*** Records to use ***

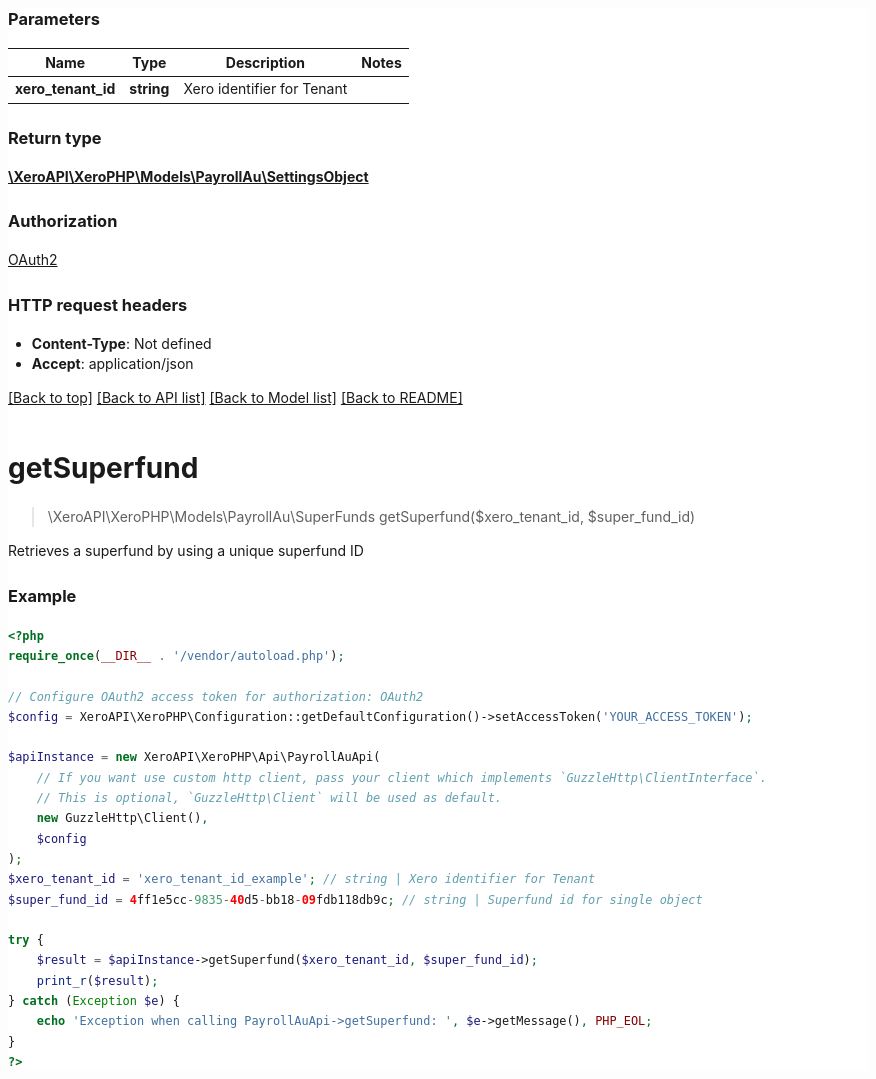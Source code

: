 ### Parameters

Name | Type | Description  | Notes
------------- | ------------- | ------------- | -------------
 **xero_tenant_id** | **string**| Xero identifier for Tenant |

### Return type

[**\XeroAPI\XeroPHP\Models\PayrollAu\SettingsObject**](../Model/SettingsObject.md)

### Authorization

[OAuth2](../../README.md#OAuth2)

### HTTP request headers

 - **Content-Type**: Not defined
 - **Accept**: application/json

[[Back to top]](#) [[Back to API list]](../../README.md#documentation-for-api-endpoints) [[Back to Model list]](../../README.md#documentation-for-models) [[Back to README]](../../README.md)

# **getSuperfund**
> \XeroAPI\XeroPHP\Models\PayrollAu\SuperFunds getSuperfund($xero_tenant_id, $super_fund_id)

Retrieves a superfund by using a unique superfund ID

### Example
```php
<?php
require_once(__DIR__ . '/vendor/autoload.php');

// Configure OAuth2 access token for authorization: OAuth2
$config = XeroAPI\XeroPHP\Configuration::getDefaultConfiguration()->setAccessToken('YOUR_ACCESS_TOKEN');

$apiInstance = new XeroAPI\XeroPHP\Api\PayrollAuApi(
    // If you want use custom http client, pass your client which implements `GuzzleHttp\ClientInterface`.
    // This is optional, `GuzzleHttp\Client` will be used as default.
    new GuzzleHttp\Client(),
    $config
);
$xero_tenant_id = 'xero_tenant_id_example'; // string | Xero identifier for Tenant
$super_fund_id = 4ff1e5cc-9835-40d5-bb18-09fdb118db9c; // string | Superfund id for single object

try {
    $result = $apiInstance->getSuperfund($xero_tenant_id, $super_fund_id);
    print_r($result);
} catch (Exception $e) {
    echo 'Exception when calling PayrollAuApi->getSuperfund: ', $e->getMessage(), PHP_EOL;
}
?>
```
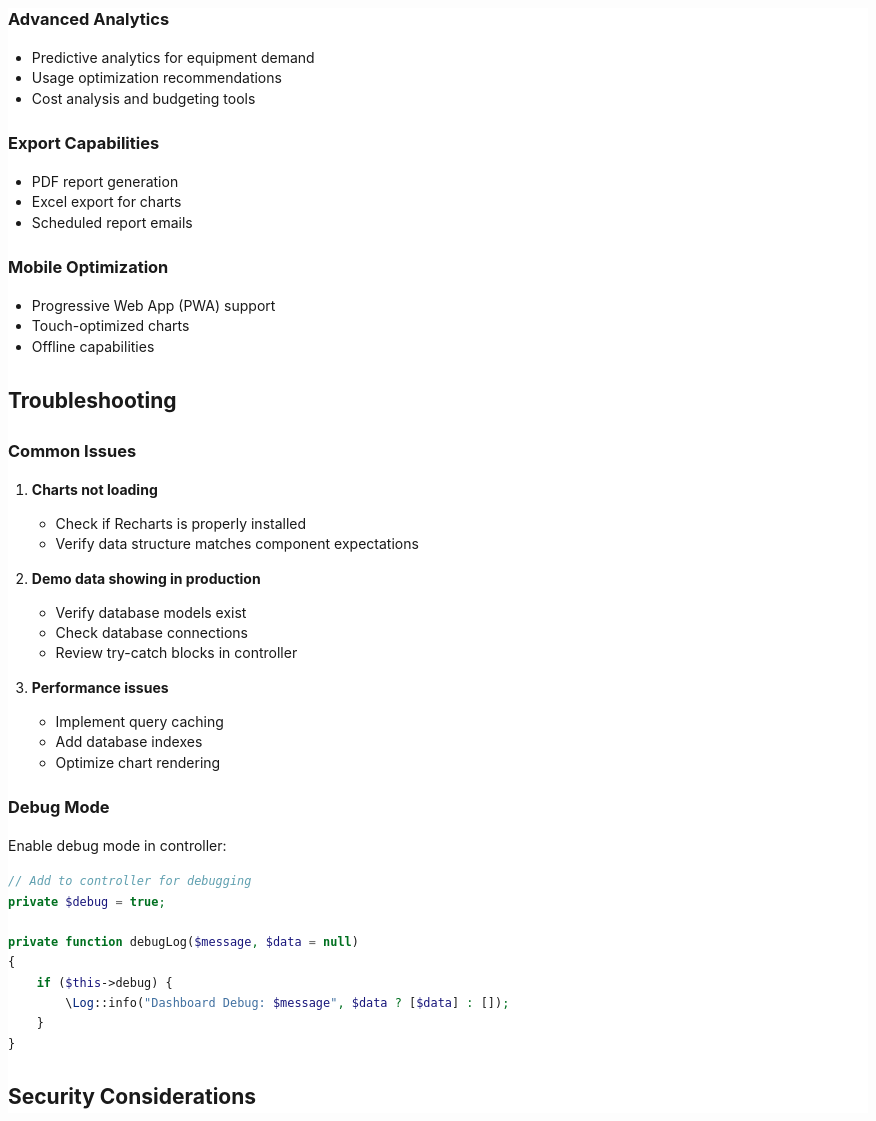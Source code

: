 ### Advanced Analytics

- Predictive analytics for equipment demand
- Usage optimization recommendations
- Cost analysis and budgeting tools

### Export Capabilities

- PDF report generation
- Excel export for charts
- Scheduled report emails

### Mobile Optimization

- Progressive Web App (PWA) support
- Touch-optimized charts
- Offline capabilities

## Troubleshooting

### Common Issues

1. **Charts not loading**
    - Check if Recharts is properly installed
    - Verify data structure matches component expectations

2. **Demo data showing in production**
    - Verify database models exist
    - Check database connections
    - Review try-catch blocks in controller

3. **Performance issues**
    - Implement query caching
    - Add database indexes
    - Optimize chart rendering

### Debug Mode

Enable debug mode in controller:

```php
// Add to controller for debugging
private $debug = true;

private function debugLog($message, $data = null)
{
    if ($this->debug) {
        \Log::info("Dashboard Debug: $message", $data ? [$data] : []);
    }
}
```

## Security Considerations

*** End of Records to use ***
*** Records to use ***

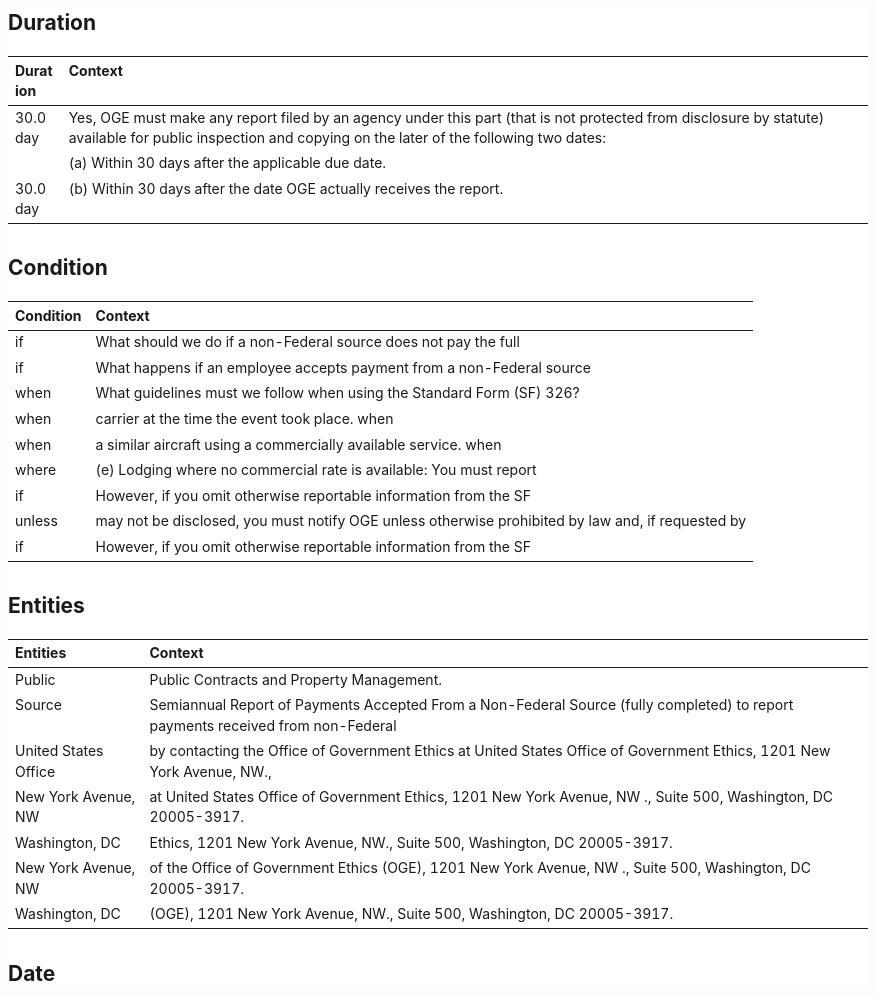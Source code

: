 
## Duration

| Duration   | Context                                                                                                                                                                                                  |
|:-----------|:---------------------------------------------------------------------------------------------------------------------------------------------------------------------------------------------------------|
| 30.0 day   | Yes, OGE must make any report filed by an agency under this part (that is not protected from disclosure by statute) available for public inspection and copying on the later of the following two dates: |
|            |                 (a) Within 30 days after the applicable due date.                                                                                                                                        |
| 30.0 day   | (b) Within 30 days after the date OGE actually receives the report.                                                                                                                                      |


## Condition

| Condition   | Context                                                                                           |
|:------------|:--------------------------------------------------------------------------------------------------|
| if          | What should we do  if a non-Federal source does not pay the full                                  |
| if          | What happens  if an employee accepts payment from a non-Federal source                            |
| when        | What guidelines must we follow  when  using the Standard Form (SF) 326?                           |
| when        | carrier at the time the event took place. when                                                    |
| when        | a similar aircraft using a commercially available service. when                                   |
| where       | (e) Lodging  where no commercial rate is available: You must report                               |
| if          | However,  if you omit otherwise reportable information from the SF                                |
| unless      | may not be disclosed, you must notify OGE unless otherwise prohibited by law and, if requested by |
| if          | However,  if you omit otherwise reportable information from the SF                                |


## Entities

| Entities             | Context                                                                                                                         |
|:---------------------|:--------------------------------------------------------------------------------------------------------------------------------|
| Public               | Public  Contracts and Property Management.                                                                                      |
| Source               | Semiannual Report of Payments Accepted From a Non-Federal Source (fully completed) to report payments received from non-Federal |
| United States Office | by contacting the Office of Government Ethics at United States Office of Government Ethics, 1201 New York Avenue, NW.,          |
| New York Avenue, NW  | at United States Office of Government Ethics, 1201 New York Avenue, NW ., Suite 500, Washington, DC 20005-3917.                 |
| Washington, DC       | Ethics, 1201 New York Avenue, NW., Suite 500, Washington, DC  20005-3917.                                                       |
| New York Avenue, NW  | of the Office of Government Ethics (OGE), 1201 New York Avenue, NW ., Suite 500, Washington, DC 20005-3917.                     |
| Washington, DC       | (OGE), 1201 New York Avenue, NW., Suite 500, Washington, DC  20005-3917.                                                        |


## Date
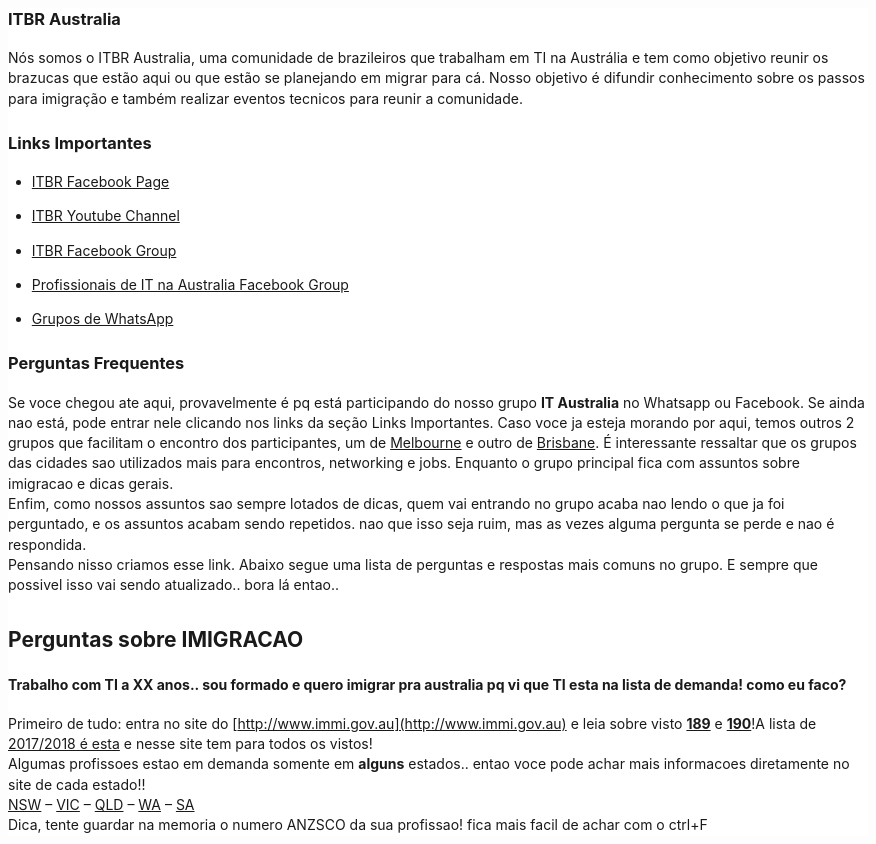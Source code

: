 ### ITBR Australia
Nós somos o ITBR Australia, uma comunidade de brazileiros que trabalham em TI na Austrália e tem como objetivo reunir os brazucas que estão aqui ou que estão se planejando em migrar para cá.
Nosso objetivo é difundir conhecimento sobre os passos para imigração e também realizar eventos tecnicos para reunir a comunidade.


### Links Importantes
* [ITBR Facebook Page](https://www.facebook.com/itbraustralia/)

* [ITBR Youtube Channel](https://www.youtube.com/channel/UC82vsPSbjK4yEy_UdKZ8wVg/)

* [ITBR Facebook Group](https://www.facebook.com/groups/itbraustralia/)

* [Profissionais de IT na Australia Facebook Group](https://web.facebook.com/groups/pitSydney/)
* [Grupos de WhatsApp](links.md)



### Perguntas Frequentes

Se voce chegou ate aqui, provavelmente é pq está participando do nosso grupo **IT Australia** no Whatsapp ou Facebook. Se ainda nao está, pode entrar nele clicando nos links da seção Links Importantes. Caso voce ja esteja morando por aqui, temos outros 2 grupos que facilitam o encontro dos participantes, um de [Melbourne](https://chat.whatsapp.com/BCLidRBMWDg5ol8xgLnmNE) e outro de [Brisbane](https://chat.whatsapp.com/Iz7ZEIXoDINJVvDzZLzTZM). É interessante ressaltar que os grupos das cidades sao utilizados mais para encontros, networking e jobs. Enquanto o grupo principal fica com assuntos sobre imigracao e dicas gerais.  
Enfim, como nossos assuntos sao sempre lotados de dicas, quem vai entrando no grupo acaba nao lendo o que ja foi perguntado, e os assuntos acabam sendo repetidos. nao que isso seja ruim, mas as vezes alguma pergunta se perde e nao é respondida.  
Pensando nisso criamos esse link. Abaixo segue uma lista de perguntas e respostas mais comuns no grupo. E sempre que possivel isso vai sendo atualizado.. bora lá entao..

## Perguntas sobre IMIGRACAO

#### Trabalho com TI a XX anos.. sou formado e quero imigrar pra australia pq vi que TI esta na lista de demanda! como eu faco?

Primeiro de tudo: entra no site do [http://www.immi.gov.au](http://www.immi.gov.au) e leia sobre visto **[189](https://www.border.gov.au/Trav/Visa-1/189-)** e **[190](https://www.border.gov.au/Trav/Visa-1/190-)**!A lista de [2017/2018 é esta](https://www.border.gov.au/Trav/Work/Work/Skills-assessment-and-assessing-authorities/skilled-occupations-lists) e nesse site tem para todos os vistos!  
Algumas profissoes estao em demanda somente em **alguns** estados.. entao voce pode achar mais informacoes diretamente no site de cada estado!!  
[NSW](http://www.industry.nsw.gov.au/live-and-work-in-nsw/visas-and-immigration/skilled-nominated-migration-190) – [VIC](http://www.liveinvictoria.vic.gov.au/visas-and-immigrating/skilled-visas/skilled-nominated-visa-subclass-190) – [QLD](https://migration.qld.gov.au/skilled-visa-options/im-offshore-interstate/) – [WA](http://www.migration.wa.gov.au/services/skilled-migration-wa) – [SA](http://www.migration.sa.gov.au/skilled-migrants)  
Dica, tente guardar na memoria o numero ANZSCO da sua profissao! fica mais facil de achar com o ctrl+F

*** End of Records to use ***

Copy each line above where the string "Washington" occurs.

| New York Avenue, NW  | at United States Office of Government Ethics, 1201 New York Avenue, NW ., Suite 500, Washington, DC 20005-3917.                 |
| Washington, DC       | Ethics, 1201 New York Avenue, NW., Suite 500, Washington, DC  20005-3917.                                                       |
| New York Avenue, NW  | of the Office of Government Ethics (OGE), 1201 New York Avenue, NW ., Suite 500, Washington, DC 20005-3917.                     |
| Washington, DC       | (OGE), 1201 New York Avenue, NW., Suite 500, Washington, DC  20005-3917.                                                        |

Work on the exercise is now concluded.